29. Somut olayda yargılamada ilk derece mahkemesinin
başvurucunun isteği üzerine Danıştay Altıncı Dairenin E.1999/5488 K.2001/6452,
E.1998/1282 K.1999/950, E.2001/6017 K.2005/3684, E.2002/626 K.2005/3685 ve
E.2003/6648 sayılı dosyalarınıincelemek üzere
istediği ancak ilgili Daire tarafından anılan dosyaların gönderilmesinin mümkün
olmadığı ve gerekli görülmesi hâlinde istenilen belgelerin onaylı bir örneğinin
gönderilebileceğinin belirtildiği saptanmıştır.
30. Başvuruya konu yargılamada başvurucu şirket ile davacı
arasında 25/10/1996 tarihli mimarlık hizmetleri tip sözleşmesi ve 9/8/2002
tarihinde de bu sözleşmeye ek yeni bir sözleşme düzenlenmiştir.

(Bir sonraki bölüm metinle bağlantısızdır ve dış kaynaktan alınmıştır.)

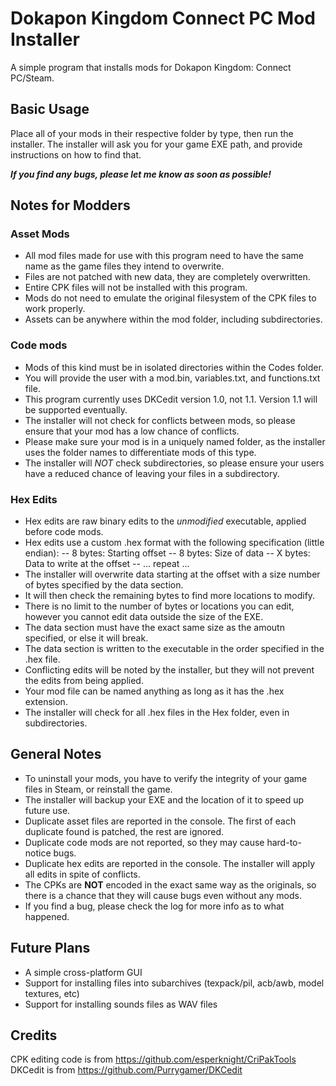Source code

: # Dokapon Kingdom Connect PC Mod Installer
A simple program that installs mods for Dokapon Kingdom: Connect PC/Steam.

## Basic Usage
Place all of your mods in their respective folder by type, then run the installer. The installer will ask you for your game EXE path, and provide instructions on how to find that.

***If you find any bugs, please let me know as soon as possible!***

## Notes for Modders

### Asset Mods
 - All mod files made for use with this program need to have the same name as the game files they intend to overwrite.
 - Files are not patched with new data, they are completely overwritten.
 - Entire CPK files will not be installed with this program.
 - Mods do not need to emulate the original filesystem of the CPK files to work properly.
 - Assets can be anywhere within the mod folder, including subdirectories.

### Code mods
 - Mods of this kind must be in isolated directories within the Codes folder.
 - You will provide the user with a mod.bin, variables.txt, and functions.txt file.
 - This program currently uses DKCedit version 1.0, not 1.1. Version 1.1 will be supported eventually.
 - The installer will not check for conflicts between mods, so please ensure that your mod has a low chance of conflicts.
 - Please make sure your mod is in a uniquely named folder, as the installer uses the folder names to differentiate mods of this type.
 - The installer will *NOT* check subdirectories, so please ensure your users have a reduced chance of leaving your files in a subdirectory.

### Hex Edits
 - Hex edits are raw binary edits to the *unmodified* executable, applied before code mods.
 - Hex edits use a custom .hex format with the following specification (little endian):
 -- 8 bytes: Starting offset
 -- 8 bytes: Size of data
 -- X bytes: Data to write at the offset
 -- ... repeat ...
 - The installer will overwrite data starting at the offset with a size number of bytes specified by the data section.
 - It will then check the remaining bytes to find more locations to modify.
 - There is no limit to the number of bytes or locations you can edit, however you cannot edit data outside the size of the EXE.
 - The data section must have the exact same size as the amoutn specified, or else it will break.
 - The data section is written to the executable in the order specified in the .hex file.
 - Conflicting edits will be noted by the installer, but they will not prevent the edits from being applied.
 - Your mod file can be named anything as long as it has the .hex extension.
 - The installer will check for all .hex files in the Hex folder, even in subdirectories.

## General Notes
 - To uninstall your mods, you have to verify the integrity of your game files in Steam, or reinstall the game.
 - The installer will backup your EXE and the location of it to speed up future use.
 - Duplicate asset files are reported in the console. The first of each duplicate found is patched, the rest are ignored.
 - Duplicate code mods are not reported, so they may cause hard-to-notice bugs.
 - Duplicate hex edits are reported in the console. The installer will apply all edits in spite of conflicts.
 - The CPKs are **NOT** encoded in the exact same way as the originals, so there is a chance that they will cause bugs even without any mods.
 - If you find a bug, please check the log for more info as to what happened.

## Future Plans
 - A simple cross-platform GUI
 - Support for installing files into subarchives (texpack/pil, acb/awb, model textures, etc)
 - Support for installing sounds files as WAV files

## Credits
CPK editing code is from https://github.com/esperknight/CriPakTools
DKCedit is from https://github.com/Purrygamer/DKCedit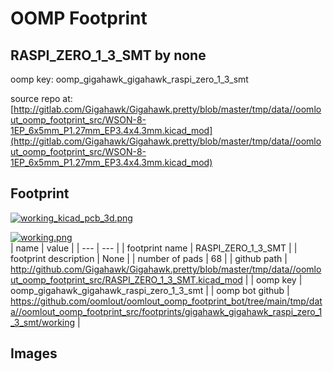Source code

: # OOMP Footprint  
## RASPI_ZERO_1_3_SMT  by none  
  
oomp key: oomp_gigahawk_gigahawk_raspi_zero_1_3_smt  
  
source repo at: [http://gitlab.com/Gigahawk/Gigahawk.pretty/blob/master/tmp/data//oomlout_oomp_footprint_src/WSON-8-1EP_6x5mm_P1.27mm_EP3.4x4.3mm.kicad_mod](http://gitlab.com/Gigahawk/Gigahawk.pretty/blob/master/tmp/data//oomlout_oomp_footprint_src/WSON-8-1EP_6x5mm_P1.27mm_EP3.4x4.3mm.kicad_mod)  
## Footprint  
  
[![working_kicad_pcb_3d.png](working_kicad_pcb_3d_600.png)](working_kicad_pcb_3d.png)  
  
[![working.png](working_600.png)](working.png)  
| name | value | 
| --- | --- | 
| footprint name | RASPI_ZERO_1_3_SMT | 
| footprint description | None | 
| number of pads | 68 | 
| github path | http://github.com/Gigahawk/Gigahawk.pretty/blob/master/tmp/data//oomlout_oomp_footprint_src/RASPI_ZERO_1_3_SMT.kicad_mod | 
| oomp key | oomp_gigahawk_gigahawk_raspi_zero_1_3_smt | 
| oomp bot github | https://github.com/oomlout/oomlout_oomp_footprint_bot/tree/main/tmp/data//oomlout_oomp_footprint_src/footprints/gigahawk_gigahawk_raspi_zero_1_3_smt/working | 
## Images  
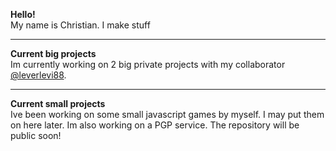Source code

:   <b>Hello!</b>
  <br>
  My name is Christian. I make stuff
<hr>
<b>Current big projects</b>
<br>
Im currently working on 2 big private projects with my collaborator <a href="https://github.com/leverlevi88">@leverlevi88</a>.
<hr>
<b>Current small projects</b>
<br>
Ive been working on some small javascript games by myself. I may put them on here later.
Im also working on a PGP service. The repository will be public soon!

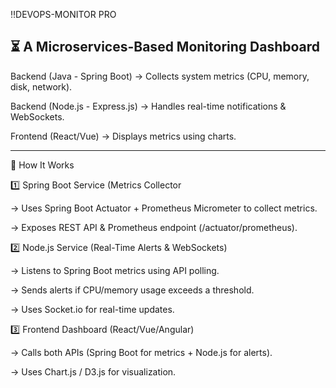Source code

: ‼️DEVOPS-MONITOR PRO

⏳ A Microservices-Based Monitoring Dashboard 
------------------------------------------------------------------------------------------------------------

Backend (Java - Spring Boot) → Collects system metrics (CPU, memory, disk, network).

Backend (Node.js - Express.js) → Handles real-time notifications & WebSockets.

Frontend (React/Vue) → Displays metrics using charts.

------------------------------------------------------------------------------------------------------------

🚀 How It Works

1️⃣ Spring Boot Service (Metrics Collector

   -> Uses Spring Boot Actuator + Prometheus Micrometer to collect metrics.

   -> Exposes REST API & Prometheus endpoint (/actuator/prometheus).

2️⃣ Node.js Service (Real-Time Alerts & WebSockets)

   -> Listens to Spring Boot metrics using API polling.

   -> Sends alerts if CPU/memory usage exceeds a threshold.

   -> Uses Socket.io for real-time updates.

3️⃣ Frontend Dashboard (React/Vue/Angular)

   -> Calls both APIs (Spring Boot for metrics + Node.js for alerts).

   -> Uses Chart.js / D3.js for visualization.
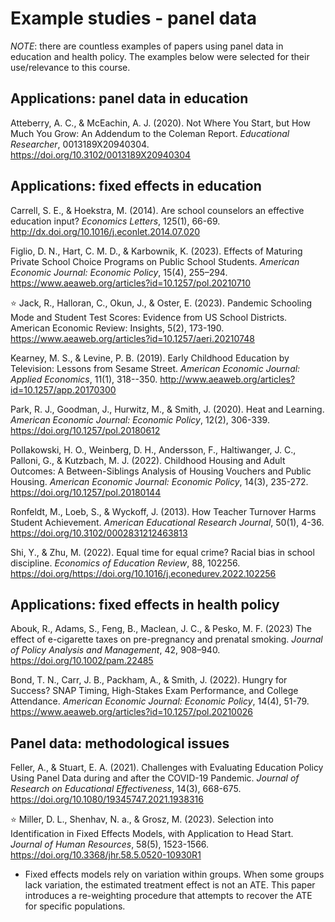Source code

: # Example studies - panel data

*NOTE*: there are countless examples of papers using panel data in education and health policy. The examples below were selected for their use/relevance to this course.

## Applications: panel data in education

Atteberry, A. C., & McEachin, A. J. (2020). Not Where You Start, but How Much You Grow: An Addendum to the Coleman Report. *Educational Researcher*, 0013189X20940304. https://doi.org/10.3102/0013189X20940304 

## Applications: fixed effects in education

Carrell, S. E., & Hoekstra, M. (2014). Are school counselors an effective education input? *Economics Letters*, 125(1), 66-69. http://dx.doi.org/10.1016/j.econlet.2014.07.020

Figlio, D. N., Hart, C. M. D., & Karbownik, K. (2023). Effects of Maturing Private School Choice Programs on Public School Students. *American Economic Journal: Economic Policy*, 15(4), 255–294. https://www.aeaweb.org/articles?id=10.1257/pol.20210710

:star: Jack, R., Halloran, C., Okun, J., & Oster, E. (2023). Pandemic Schooling Mode and Student Test Scores: Evidence from US School Districts. American Economic Review: Insights, 5(2), 173-190. https://www.aeaweb.org/articles?id=10.1257/aeri.20210748

Kearney, M. S., & Levine, P. B. (2019). Early Childhood Education by Television: Lessons from Sesame Street. *American Economic Journal: Applied Economics*, 11(1), 318--350. http://www.aeaweb.org/articles?id=10.1257/app.20170300 

Park, R. J., Goodman, J., Hurwitz, M., & Smith, J. (2020). Heat and Learning. *American Economic Journal: Economic Policy*, 12(2), 306-339. https://doi.org/10.1257/pol.20180612 

Pollakowski, H. O., Weinberg, D. H., Andersson, F., Haltiwanger, J. C., Palloni, G., & Kutzbach, M. J. (2022). Childhood Housing and Adult Outcomes: A Between-Siblings Analysis of Housing Vouchers and Public Housing. *American Economic Journal: Economic Policy*, 14(3), 235-272. https://doi.org/10.1257/pol.20180144 

Ronfeldt, M., Loeb, S., & Wyckoff, J. (2013). How Teacher Turnover Harms Student Achievement. *American Educational Research Journal*, 50(1), 4-36. https://doi.org/10.3102/0002831212463813 

Shi, Y., & Zhu, M. (2022). Equal time for equal crime? Racial bias in school discipline. *Economics of Education Review*, 88, 102256. https://doi.org/https://doi.org/10.1016/j.econedurev.2022.102256 

## Applications: fixed effects in health policy

Abouk, R., Adams, S., Feng, B., Maclean, J. C., & Pesko, M. F. (2023) The effect of e-cigarette taxes on pre-pregnancy and prenatal smoking. *Journal of Policy Analysis and Management*, 42, 908–940. https://doi.org/10.1002/pam.22485

Bond, T. N., Carr, J. B., Packham, A., & Smith, J. (2022). Hungry for Success? SNAP Timing, High-Stakes Exam Performance, and College Attendance. *American Economic Journal: Economic Policy*, 14(4), 51-79. https://www.aeaweb.org/articles?id=10.1257/pol.20210026

## Panel data: methodological issues

Feller, A., & Stuart, E. A. (2021). Challenges with Evaluating Education Policy Using Panel Data during and after the COVID-19 Pandemic. *Journal of Research on Educational Effectiveness*, 14(3), 668-675. https://doi.org/10.1080/19345747.2021.1938316 

:star: Miller, D. L., Shenhav, N. a., & Grosz, M. (2023). Selection into Identification in Fixed Effects Models, with Application to Head Start. *Journal of Human Resources*, 58(5), 1523-1566. https://doi.org/10.3368/jhr.58.5.0520-10930R1 
* Fixed effects models rely on variation within groups. When some groups lack variation, the estimated treatment effect is not an ATE. This paper introduces a re-weighting procedure that attempts to recover the ATE for specific populations.

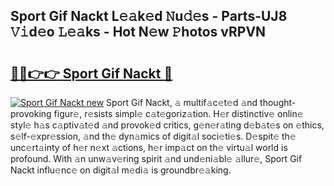 ## Sport Gif Nackt L𝚎𝚊k𝚎d 𝙽u𝚍𝚎s - Parts-UJ8 𝚅𝚒d𝚎o 𝙻𝚎𝚊ks - Hot N𝚎w 𝙿hotos vRPVN

# <h2><a href="http://kv2pjp.teov.top/?on=Sport+Gif+Nackt">🔗🔗👉👉 Sport Gif Nackt 🔗</a></h2>

[![Sport Gif Nackt new](https://i.imgur.com/QqkWNDz.gif)](http://kv2pjp.teov.top/?on=Sport+Gif+Nackt)
Sport Gif Nackt, 𝚊 multif𝚊c𝚎t𝚎d 𝚊nd thought-provoking figur𝚎, r𝚎sists simpl𝚎 c𝚊t𝚎goriz𝚊tion. H𝚎r distinctiv𝚎 onlin𝚎 styl𝚎 h𝚊s c𝚊ptiv𝚊t𝚎d 𝚊nd provok𝚎d critics, g𝚎n𝚎r𝚊ting d𝚎b𝚊t𝚎s on 𝚎thics, s𝚎lf-𝚎xpr𝚎ssion, 𝚊nd th𝚎 dyn𝚊mics of digit𝚊l soci𝚎ti𝚎s. D𝚎spit𝚎 th𝚎 unc𝚎rt𝚊inty of h𝚎r n𝚎xt 𝚊ctions, h𝚎r imp𝚊ct on th𝚎 virtu𝚊l world is profound. With 𝚊n unw𝚊v𝚎ring spirit 𝚊nd und𝚎ni𝚊bl𝚎 𝚊llur𝚎, Sport Gif Nackt influ𝚎nc𝚎 on digit𝚊l m𝚎di𝚊 is groundbr𝚎𝚊king.
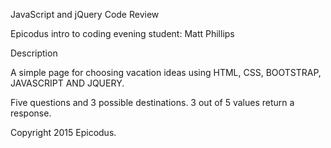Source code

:JavaScript and jQuery Code Review


Epicodus intro to coding evening student:
Matt Phillips

Description

A simple page for choosing vacation ideas using HTML, CSS, BOOTSTRAP, JAVASCRIPT AND JQUERY.

Five questions and 3 possible destinations. 3 out of 5 values return a response.

Copyright 2015 Epicodus.
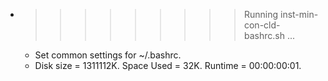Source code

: * >>>>>>>>> Running inst-min-con-cld-bashrc.sh ...
  * Set common settings for ~/.bashrc.
  * Disk size = 1311112K. Space Used = 32K. Runtime = 00:00:00:01.
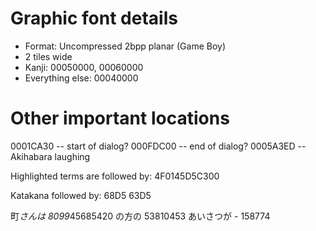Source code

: # Graphic font details
* Format: Uncompressed 2bpp planar (Game Boy)
* 2 tiles wide
* Kanji: 00050000, 00060000
* Everything else: 00040000

# Other important locations
0001CA30 -- start of dialog?
000FDC00 -- end of dialog?
0005A3ED -- Akihabara laughing

Highlighted terms are followed by:
4F0145D5C300

Katakana followed by:
68D5
63D5

町*さんは
8099*45685420
の方の
53810453
あいさつが - 158774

Anılan ek
sözleşmede ana sözleşmede üstlenilen edimlerin yerine getirilip getirilmediği
üzerinde durulmadan arsanın kaybedilen imar haklarının ihya edilmesi ve iptal
olan inşaat ruhsatında yazılı hakların yeniden elde edilmesi yönündeki bilimsel
ve hukuki çalışmalar ile bunların sonucunda doğan ilave imar hakkı nedeniyle
davacıya 7.500.000 Amerikan doları ödeneceği belirtilmiştir. Başvurucu
tarafından, davacı şirket ile kurulan ilişki süresince parselin 3,5 olan
emsalinin azalarak zarara uğradığı yönünde delil teşkil ettiği ileri sürülen
Danıştay Altıncı Dairesine ait dosyaların veya onaylı örneğinin getirtilmediği
ileri sürülmüşse de bu dosyaların davanın çözümüne yarar nitelikte olup
olmadığı hususu ile ilgili değerlendirme yetkisinin Mahkemeye ait olduğu ve
Mahkemenin başvurucunun bu talebini taraflar arasındaki sözleşmeler vedosyada toplanan diğer delilleri hüküm kurmaya yeterli
görmek suretiyle zımnen reddettiği anlaşılmıştır.
31. Buna göre başvurucunun Danıştayda
görülen bir kısım dosyanın getirtilmesi isteğinin Mahkemece zımnen
reddedilmesinin başvurucuyu yargılamada diğer tarafa göre dezavantajlı duruma
düşürmediği, bu durumun silahların eşitliği ilkesi bağlamında adil yargılanma
hakkının ihlal edilmesi sonucunu doğurmayacağı anlaşılmıştır.
32. Açıklanan nedenlerle silahların eşitliği ilkesine yönelik
bir ihlalin olmadığının açık olduğu anlaşıldığından başvurunun bu kısmının da açıkça dayanaktan yoksun olması nedeniyle
kabul edilemez olduğuna karar verilmesi gerekir.
V. HÜKÜM
Açıklanan gerekçelerle;
A. 1. Mülkiyet hakkının ihlal edildiğine ilişkin iddianın konu bakımından yetkisizlik nedeniyle
KABUL EDİLEMEZ OLDUĞUNA,
2. Adil yargılanma hakkının ihlal
edildiğine ilişkin iddianın açıkça
dayanaktan yoksun olması nedeniyle KABUL EDİLEMEZ OLDUĞUNA,
B. Yargılama giderlerinin başvurucu üzerinde BIRAKILMASINA
4/10/2017 tarihinde OYBİRLİĞİYLE karar verildi.